椭圆曲线离散对数问题的覆盖攻击

The discrete logarithm problem in elliptic curves has important applications in cryptosystems based on discrete logarithms. The assumption that this problem is hard underpins the security of various protocols. Recent progress attacking the discrete logarithm problem in elliptic curves over non-prime fields inspires strong motivation for big breakthroughs. This project focuses on cover attacks on the discrete logarithm problem in elliptic curves. This class of attacks is a method to transform the problem into the discrete logarithm problems in the Jacobians of some curves which can be solved faster. We will develop methods of constructing the coverings which will in turn give some new attacks. We will also give a method to compute isogenies on the Jacobians of genus three curves, by which we hope to transform the discrete logarithm problem in the Jacobians of hyperelliptic curves into the discrete logarithm problems in the Jacobians of non-hyperelliptic curves which can be solved with lower complexity. Besides, we will explore new algorithms for solving the discrete logarithm problem in the Jacobians of non-hyperelliptic curves.

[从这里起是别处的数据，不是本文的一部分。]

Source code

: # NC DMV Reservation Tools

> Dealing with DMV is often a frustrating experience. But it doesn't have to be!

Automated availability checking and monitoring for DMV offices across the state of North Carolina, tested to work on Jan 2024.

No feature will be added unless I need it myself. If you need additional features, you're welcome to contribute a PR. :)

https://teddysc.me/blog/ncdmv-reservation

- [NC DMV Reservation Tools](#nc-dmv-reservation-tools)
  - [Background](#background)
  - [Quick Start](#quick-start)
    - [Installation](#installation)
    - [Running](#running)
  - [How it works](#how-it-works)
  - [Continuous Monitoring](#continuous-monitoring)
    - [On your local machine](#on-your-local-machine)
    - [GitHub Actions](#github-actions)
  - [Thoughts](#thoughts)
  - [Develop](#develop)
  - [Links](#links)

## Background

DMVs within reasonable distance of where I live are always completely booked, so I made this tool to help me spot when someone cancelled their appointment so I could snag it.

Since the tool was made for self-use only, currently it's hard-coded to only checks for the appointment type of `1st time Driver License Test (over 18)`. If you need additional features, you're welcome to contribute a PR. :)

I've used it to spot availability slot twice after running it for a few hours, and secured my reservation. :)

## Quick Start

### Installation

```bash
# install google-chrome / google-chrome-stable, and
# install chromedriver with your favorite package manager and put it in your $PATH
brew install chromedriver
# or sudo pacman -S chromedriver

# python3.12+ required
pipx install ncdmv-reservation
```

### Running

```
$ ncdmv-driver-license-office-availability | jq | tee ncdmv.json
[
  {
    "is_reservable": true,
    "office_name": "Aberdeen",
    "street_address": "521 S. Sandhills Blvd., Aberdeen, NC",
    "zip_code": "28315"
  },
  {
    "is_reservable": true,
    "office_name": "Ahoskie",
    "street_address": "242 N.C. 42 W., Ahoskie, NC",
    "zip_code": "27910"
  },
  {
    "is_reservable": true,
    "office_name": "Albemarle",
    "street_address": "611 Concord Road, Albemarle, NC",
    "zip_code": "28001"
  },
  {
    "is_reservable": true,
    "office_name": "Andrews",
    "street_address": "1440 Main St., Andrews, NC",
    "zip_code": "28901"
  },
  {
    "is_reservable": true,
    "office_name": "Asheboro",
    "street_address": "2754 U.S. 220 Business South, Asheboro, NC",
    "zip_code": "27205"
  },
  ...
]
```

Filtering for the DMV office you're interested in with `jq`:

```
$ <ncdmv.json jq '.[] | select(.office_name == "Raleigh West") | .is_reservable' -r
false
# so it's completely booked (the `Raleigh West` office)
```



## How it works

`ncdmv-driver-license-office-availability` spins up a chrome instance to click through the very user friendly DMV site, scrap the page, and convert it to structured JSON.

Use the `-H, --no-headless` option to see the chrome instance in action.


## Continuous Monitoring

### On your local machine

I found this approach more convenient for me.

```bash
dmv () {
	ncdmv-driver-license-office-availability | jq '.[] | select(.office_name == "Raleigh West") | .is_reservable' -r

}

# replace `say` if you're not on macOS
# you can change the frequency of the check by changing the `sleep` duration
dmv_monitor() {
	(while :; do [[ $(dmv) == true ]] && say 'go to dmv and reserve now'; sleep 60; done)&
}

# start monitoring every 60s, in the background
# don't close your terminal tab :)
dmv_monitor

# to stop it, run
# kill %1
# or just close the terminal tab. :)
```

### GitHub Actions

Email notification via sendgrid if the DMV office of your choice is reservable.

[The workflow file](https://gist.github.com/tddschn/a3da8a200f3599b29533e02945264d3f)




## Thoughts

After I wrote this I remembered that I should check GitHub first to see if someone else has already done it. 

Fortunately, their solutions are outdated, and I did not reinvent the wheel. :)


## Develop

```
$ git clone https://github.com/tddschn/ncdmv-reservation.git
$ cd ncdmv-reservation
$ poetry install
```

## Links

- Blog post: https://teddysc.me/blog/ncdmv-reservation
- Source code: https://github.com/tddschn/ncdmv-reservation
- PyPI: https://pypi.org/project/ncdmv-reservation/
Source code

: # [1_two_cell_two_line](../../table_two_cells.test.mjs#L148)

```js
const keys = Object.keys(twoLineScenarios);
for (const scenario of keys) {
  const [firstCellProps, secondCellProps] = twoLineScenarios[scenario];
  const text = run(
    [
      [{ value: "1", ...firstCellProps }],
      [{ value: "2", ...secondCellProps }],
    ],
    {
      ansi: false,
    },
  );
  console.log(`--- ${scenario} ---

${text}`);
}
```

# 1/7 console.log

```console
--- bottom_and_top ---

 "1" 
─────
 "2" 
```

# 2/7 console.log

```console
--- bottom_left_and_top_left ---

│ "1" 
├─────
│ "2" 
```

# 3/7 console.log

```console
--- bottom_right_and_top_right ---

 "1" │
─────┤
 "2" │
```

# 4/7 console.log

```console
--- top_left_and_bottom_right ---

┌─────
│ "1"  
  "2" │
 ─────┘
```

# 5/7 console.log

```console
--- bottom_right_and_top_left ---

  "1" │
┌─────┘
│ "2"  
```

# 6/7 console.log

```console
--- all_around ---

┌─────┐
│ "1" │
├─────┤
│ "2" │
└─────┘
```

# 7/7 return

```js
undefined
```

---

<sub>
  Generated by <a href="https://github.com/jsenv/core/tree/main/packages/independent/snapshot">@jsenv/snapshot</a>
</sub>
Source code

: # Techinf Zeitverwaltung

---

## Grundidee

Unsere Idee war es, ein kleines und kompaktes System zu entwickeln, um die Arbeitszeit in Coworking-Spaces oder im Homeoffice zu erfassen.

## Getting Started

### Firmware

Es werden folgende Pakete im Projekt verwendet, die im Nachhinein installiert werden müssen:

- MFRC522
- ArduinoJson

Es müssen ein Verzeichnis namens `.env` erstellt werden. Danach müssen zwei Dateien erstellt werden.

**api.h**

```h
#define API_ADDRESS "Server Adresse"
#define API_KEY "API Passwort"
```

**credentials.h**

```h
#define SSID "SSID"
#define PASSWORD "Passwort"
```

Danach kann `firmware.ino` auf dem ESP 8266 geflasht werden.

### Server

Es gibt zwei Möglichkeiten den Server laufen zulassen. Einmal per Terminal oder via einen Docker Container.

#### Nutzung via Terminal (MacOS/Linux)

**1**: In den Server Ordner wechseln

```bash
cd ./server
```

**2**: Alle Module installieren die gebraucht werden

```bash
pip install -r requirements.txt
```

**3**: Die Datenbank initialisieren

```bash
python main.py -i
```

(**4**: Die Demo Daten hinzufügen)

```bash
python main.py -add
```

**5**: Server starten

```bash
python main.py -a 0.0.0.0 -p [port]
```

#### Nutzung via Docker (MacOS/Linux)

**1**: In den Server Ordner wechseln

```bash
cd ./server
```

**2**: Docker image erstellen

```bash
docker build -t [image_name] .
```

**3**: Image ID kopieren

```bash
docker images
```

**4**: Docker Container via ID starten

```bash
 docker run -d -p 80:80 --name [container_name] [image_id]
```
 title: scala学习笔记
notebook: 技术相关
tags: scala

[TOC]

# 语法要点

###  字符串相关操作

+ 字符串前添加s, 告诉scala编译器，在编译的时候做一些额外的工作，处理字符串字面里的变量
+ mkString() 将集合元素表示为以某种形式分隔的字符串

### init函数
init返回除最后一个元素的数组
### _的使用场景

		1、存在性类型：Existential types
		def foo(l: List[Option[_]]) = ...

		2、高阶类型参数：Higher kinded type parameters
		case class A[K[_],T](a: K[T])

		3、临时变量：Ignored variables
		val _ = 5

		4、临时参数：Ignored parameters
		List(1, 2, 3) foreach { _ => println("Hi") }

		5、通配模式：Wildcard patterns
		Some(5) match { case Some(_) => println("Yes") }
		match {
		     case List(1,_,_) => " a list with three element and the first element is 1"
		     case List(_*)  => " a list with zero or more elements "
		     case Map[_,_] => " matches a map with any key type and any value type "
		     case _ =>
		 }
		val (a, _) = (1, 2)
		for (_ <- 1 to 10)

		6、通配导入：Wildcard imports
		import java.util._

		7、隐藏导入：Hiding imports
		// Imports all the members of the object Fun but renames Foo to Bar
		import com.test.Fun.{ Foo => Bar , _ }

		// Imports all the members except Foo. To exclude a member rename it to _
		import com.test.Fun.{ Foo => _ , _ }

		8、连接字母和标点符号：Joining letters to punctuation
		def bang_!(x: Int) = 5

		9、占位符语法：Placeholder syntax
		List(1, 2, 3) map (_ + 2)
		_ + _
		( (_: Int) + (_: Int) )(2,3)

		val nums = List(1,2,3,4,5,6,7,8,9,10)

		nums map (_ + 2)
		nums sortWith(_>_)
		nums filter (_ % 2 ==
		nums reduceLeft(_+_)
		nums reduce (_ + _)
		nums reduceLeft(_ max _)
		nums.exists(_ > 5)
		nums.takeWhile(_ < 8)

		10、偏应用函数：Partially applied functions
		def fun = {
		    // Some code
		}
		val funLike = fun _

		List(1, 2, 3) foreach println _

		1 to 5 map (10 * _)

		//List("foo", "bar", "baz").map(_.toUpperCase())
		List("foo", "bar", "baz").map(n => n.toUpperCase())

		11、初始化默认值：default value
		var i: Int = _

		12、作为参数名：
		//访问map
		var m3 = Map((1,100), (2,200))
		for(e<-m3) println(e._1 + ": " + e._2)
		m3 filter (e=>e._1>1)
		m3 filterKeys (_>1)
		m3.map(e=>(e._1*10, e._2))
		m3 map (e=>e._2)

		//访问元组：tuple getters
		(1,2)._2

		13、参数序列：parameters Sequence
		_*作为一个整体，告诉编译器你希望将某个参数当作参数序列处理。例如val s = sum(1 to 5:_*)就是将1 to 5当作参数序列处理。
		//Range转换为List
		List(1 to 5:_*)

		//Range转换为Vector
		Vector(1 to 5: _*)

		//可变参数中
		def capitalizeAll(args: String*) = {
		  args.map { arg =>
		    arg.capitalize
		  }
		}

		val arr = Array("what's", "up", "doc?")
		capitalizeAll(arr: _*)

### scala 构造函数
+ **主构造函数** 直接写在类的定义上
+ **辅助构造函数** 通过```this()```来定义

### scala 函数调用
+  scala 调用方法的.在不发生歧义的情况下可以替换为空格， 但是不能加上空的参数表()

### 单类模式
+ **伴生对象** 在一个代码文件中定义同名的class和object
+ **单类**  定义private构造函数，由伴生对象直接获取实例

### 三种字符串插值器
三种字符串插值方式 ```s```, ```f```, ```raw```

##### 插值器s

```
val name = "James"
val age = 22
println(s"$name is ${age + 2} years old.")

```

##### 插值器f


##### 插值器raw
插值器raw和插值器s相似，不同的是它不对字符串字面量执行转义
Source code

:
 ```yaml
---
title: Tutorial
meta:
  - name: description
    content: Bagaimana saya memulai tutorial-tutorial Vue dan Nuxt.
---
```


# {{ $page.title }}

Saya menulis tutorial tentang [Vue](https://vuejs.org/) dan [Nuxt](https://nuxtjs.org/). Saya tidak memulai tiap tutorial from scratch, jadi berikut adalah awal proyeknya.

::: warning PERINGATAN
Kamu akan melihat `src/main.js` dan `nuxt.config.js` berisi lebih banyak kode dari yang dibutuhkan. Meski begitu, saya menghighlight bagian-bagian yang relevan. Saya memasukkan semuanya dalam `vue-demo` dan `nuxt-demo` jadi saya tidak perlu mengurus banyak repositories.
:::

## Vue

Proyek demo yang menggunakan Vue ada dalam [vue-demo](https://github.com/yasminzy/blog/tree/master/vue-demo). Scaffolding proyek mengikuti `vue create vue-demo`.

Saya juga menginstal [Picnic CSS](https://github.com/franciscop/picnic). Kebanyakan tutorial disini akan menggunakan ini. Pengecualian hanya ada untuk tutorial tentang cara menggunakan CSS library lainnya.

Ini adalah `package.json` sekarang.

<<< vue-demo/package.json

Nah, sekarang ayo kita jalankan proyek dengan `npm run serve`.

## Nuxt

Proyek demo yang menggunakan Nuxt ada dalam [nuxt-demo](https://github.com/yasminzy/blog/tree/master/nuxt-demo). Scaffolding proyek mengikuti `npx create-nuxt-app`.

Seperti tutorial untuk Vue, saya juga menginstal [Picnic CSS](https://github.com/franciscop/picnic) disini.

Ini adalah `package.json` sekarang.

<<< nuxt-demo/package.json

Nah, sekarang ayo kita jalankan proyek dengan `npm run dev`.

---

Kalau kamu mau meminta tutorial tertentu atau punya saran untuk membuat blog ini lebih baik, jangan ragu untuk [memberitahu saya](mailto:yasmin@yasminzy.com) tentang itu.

椭圆曲线离散对数问题在基于离散对数的密码体制中有重要的应用，许多协议的安全性都基于它的困难性。近年来关于非素域有限域上椭圆曲线离散对数问题的一系列进展激发了在该问题上取得更大突破的研究动力。本项目研究椭圆曲线离散对数问题的覆盖攻击，覆盖攻击旨在通过将椭圆曲线离散对数问题转化至其覆盖曲线的雅可比群来降低求解的复杂度。我们将研究覆盖曲线及映射的构造方法，进而给出新的覆盖攻击方法。我们还将研究亏格3曲线的雅可比簇间同源的计算，利用同源将离散对数问题从超椭圆覆盖曲线的雅可比群转化至非超椭圆曲线雅可比群，以此进一步降低计算的复杂度。此外，我们将探索求解非超椭圆曲线离散对数问题的新算法。

本项目研究扩域上椭圆曲线离散对数问题的覆盖攻击。覆盖攻击分为两个步骤：首先是构造椭圆曲线的一个覆盖，其中覆盖曲线定义在基域上。由相应的覆盖映射可实现椭圆曲线离散对数问题至覆盖曲线的雅可比簇上离散对数问题的转化。然后对后者应用指标计算等快速求解算法。我们的主要研究内容是覆盖的构造和覆盖曲线的雅可比簇上离散对数问题的解法。在覆盖映射的构造方面，我们给出了某些二次扩域上素数阶椭圆曲线的二次覆盖映射的构造方法，其应用包括构造有限域上雅可比群阶是大素数的亏格2曲线、实现某些四次扩域上素数阶椭圆曲线的离散对数问题的覆盖-分解攻击。对覆盖曲线是亏格3的超椭圆曲线情形，我们给出了其雅可比簇到非超椭圆曲线雅可比簇的(l,l,l)-同源计算方法，利用这样的同源可实现离散对数问题的转化，降低了解离散对数问题的时间复杂度。我们还利用非交互的双密钥封装机制的框架，构造了在随机谕言模型下安全的基于超奇异同源的认证密钥交换协议。